Ollie Oberg ollie at jhu.edu
Wed Jan 25 19:37:56 PST 2012


I wanted to point out that I'm having pretty much *exactly* the same problems starting gnome as described on the mailing list earlier this month.  For what it's worth, I'm running it on a G5 (PPC) with OSX 10.5.8, with the latest Xcode (3.1.4) installed, and the stock X11 app that comes with Leopard.  Also, I've installed Ubuntu on another machine, and despite a few problems, have managed to run gnome though ssh on that machine from my SnowLeopard machine, indicating to me that my setup is okay.  While I would love help, it seems that none is available at the moment.  Instead, I hope to detail my own adventures in installing gnome and failing to run it.  Perhaps this will help somebody else in the future (or me in the present).  In no particular order, 

(assume that port here means "sudo port" as it is necessary)

1. port install gnome 
This didn't work without a lot of extra help from me.  It would start fine, but I ended up having to clean, force deactivate, reactivate, etc. a lot of dependancies.  I think a general port clean all should be recommended any time anybody even thinks of recommending installing a large package like this.  For some reason, also, a lot of packages failed to install this way, but installed just fine using port install foo.

2. Perl5 hell
I often got a lot of errors, or simply frozen, results related to perl.  Often time it had to do with staging into destroot.  The solution was to force uninstall perl everything, then let macports install it if needed.   I still needed to manually activate perl5.12 in one case.  

3. Shell errors
It was a known problem that glib2 has a dependency on gtk-config.  Gtk-config currently has glib2 as a dependency.  Not a good situation for a fresh install.  Even the work-around mentioned in the bug report didn't work for me.  I managed to compile gtk-config on my own, after which I could install glib2, after which I could install gtk-config finally. This was perhaps the biggest headache of them all, with no clear solution.
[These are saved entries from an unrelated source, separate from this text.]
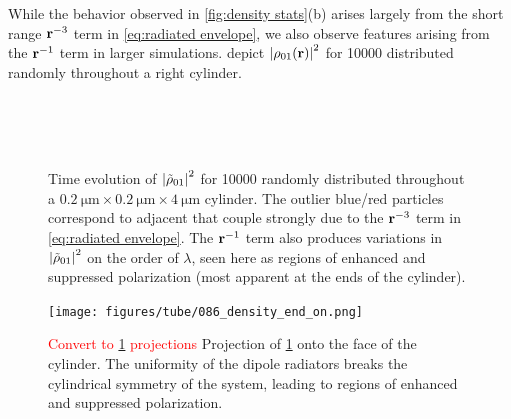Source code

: While the behavior observed in \cref{fig:density stats}(b) arises largely from the short range $\vb{r}^{-3}$ term in \cref{eq:radiated envelope}, we also observe features arising from the $\vb{r}^{-1}$ term in larger simulations.
 depict $\abs{\rho_{01}(\vb{r})}^2$ for \num{10000} \qds{} distributed randomly throughout a right cylinder.


\begin{figure}
  \centering
   \\
   \\
   \\
  \caption{\label{fig:tubes}
    Time evolution of $\abs{\tilde{\rho}_{01}}^2$ for \num{10000} \qds{} randomly distributed throughout a $\SI{0.2}{\micro\meter} \times \SI{0.2}{\micro\meter} \times \SI{4}{\micro\meter}$ cylinder.
    The outlier blue/red particles correspond to adjacent \qds{} that couple strongly due to the $\vb{r}^{-3}$ term in \cref{eq:radiated envelope}.
    The $\vb{r}^{-1}$ term also produces variations in $\abs{\tilde{\rho}_{01}}^2$ on the order of $\lambda$, seen here as regions of enhanced and suppressed polarization (most apparent at the ends of the cylinder).
  }
\end{figure}

\begin{figure}
  \centering
  \texttt{[image: figures/tube/086\_density\_end\_on.png]}
  \caption{\label{fig:xy tube projection}
    \textcolor{red}{Convert to \cref{fig:tubes} projections} Projection of \cref{fig:tubes} onto the face of the cylinder.
    The uniformity of the dipole radiators breaks the cylindrical symmetry of the system, leading to regions of enhanced and suppressed polarization.
  }
\end{figure}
4. stuck looking for .elc files
This was particularly annoying, because macports would just freeze at "configuring foo."  I had to try to compile myself, and only later found out that even though emacs was present under /usr/bin/emacs, configure couldn't find it until I did "port install emacs"

5. gtk-plugins
I gave up on this one.  None of the gtk-plugins-* installed through macports.  -good complied on it's own manually, -bad and -ugly did not.  I didn't really need totem, I don't think, but it would be nice to know it's not needed (if that's indeed the case) for users who were told "just sudo port install gnome and then run gnome-session."

6. dbus, quartz-wx, etc
I'm still not sure what exactly this is.  It seems to be important to running gnome, but (as discussion here has shown) how it relates to gnome is unclear.  similarly, quartz-wx seems to be important, but there's no explanations I could find what it is.  Sometimes it seemed like it's part of X11.app, other times like it's an alternative to X11.app.  Should users be running XQuartz instead of X11.app?

7. gnome.conf, .xinitrc, .xinitrc.d/90-gnome.conf, com.freedesktop stuff
There seem to be a number of processes, files, and configurations necessary to run gnome.  Again, I've found a lot of conflicting information here.  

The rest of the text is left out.